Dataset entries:
.....
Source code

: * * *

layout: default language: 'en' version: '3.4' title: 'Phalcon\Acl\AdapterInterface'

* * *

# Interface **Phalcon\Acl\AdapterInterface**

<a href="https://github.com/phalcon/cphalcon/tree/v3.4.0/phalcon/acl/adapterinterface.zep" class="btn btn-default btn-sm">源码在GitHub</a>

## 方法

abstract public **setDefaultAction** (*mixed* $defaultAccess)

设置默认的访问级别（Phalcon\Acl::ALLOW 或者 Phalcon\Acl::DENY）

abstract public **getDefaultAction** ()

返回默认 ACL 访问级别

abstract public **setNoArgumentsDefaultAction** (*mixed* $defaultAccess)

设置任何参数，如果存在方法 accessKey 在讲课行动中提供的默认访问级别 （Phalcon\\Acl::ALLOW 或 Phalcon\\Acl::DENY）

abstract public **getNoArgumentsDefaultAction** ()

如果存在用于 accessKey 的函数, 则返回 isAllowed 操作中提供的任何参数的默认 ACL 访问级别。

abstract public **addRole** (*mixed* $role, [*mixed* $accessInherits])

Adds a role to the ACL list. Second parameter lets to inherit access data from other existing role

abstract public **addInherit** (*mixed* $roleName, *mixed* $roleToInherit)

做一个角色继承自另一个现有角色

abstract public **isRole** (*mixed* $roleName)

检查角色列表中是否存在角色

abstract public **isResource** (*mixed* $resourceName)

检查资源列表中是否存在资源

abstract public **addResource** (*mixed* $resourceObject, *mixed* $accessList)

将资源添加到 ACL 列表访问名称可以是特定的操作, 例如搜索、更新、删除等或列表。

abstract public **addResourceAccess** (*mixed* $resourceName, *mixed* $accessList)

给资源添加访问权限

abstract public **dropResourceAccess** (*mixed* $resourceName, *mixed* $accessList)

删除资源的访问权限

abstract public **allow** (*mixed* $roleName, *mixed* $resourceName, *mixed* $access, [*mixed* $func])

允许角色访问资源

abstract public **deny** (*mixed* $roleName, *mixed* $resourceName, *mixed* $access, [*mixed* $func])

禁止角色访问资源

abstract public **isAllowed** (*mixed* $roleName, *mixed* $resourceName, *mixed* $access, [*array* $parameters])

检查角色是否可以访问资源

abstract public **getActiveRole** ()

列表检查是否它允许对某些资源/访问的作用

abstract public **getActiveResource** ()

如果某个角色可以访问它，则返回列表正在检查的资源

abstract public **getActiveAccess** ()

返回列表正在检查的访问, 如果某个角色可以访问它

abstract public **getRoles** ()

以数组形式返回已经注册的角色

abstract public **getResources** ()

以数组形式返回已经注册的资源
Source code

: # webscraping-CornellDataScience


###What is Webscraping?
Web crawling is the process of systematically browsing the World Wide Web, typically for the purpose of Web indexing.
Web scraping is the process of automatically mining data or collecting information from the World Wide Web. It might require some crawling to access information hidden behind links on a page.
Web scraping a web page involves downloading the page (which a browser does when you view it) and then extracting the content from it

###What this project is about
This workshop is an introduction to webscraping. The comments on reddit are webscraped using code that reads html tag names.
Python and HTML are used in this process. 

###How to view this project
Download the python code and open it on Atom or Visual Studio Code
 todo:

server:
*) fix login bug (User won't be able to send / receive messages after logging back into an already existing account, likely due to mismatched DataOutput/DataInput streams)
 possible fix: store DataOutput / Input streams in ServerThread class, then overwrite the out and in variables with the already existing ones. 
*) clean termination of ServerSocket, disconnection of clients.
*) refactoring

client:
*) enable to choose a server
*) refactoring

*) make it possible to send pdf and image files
.....
→ Work request
Retype the entries word for word.

→ Reply to the exercise
Source code

: * * *

layout: default language: 'en' version: '3.4' title: 'Phalcon\Acl\AdapterInterface'

* * *

# Interface **Phalcon\Acl\AdapterInterface**

<a href="https://github.com/phalcon/cphalcon/tree/v3.4.0/phalcon/acl/adapterinterface.zep" class="btn btn-default btn-sm">源码在GitHub</a>

## 方法

abstract public **setDefaultAction** (*mixed* $defaultAccess)

设置默认的访问级别（Phalcon\Acl::ALLOW 或者 Phalcon\Acl::DENY）

abstract public **getDefaultAction** ()

返回默认 ACL 访问级别

abstract public **setNoArgumentsDefaultAction** (*mixed* $defaultAccess)

设置任何参数，如果存在方法 accessKey 在讲课行动中提供的默认访问级别 （Phalcon\\Acl::ALLOW 或 Phalcon\\Acl::DENY）

abstract public **getNoArgumentsDefaultAction** ()

如果存在用于 accessKey 的函数, 则返回 isAllowed 操作中提供的任何参数的默认 ACL 访问级别。

abstract public **addRole** (*mixed* $role, [*mixed* $accessInherits])

Adds a role to the ACL list. Second parameter lets to inherit access data from other existing role

abstract public **addInherit** (*mixed* $roleName, *mixed* $roleToInherit)

做一个角色继承自另一个现有角色

abstract public **isRole** (*mixed* $roleName)

检查角色列表中是否存在角色

abstract public **isResource** (*mixed* $resourceName)

检查资源列表中是否存在资源

abstract public **addResource** (*mixed* $resourceObject, *mixed* $accessList)

将资源添加到 ACL 列表访问名称可以是特定的操作, 例如搜索、更新、删除等或列表。

abstract public **addResourceAccess** (*mixed* $resourceName, *mixed* $accessList)

给资源添加访问权限

abstract public **dropResourceAccess** (*mixed* $resourceName, *mixed* $accessList)

删除资源的访问权限

abstract public **allow** (*mixed* $roleName, *mixed* $resourceName, *mixed* $access, [*mixed* $func])

允许角色访问资源

abstract public **deny** (*mixed* $roleName, *mixed* $resourceName, *mixed* $access, [*mixed* $func])

禁止角色访问资源

abstract public **isAllowed** (*mixed* $roleName, *mixed* $resourceName, *mixed* $access, [*array* $parameters])

检查角色是否可以访问资源

abstract public **getActiveRole** ()

列表检查是否它允许对某些资源/访问的作用

abstract public **getActiveResource** ()

如果某个角色可以访问它，则返回列表正在检查的资源

abstract public **getActiveAccess** ()

返回列表正在检查的访问, 如果某个角色可以访问它

abstract public **getRoles** ()

以数组形式返回已经注册的角色

abstract public **getResources** ()

以数组形式返回已经注册的资源
Source code

: # webscraping-CornellDataScience


###What is Webscraping?
Web crawling is the process of systematically browsing the World Wide Web, typically for the purpose of Web indexing.
Web scraping is the process of automatically mining data or collecting information from the World Wide Web. It might require some crawling to access information hidden behind links on a page.
Web scraping a web page involves downloading the page (which a browser does when you view it) and then extracting the content from it

###What this project is about
This workshop is an introduction to webscraping. The comments on reddit are webscraped using code that reads html tag names.
Python and HTML are used in this process. 

###How to view this project
Download the python code and open it on Atom or Visual Studio Code
 todo:

server:
*) fix login bug (User won't be able to send / receive messages after logging back into an already existing account, likely due to mismatched DataOutput/DataInput streams)
 possible fix: store DataOutput / Input streams in ServerThread class, then overwrite the out and in variables with the already existing ones. 
*) clean termination of ServerSocket, disconnection of clients.
*) refactoring

client:
*) enable to choose a server
*) refactoring

*) make it possible to send pdf and image files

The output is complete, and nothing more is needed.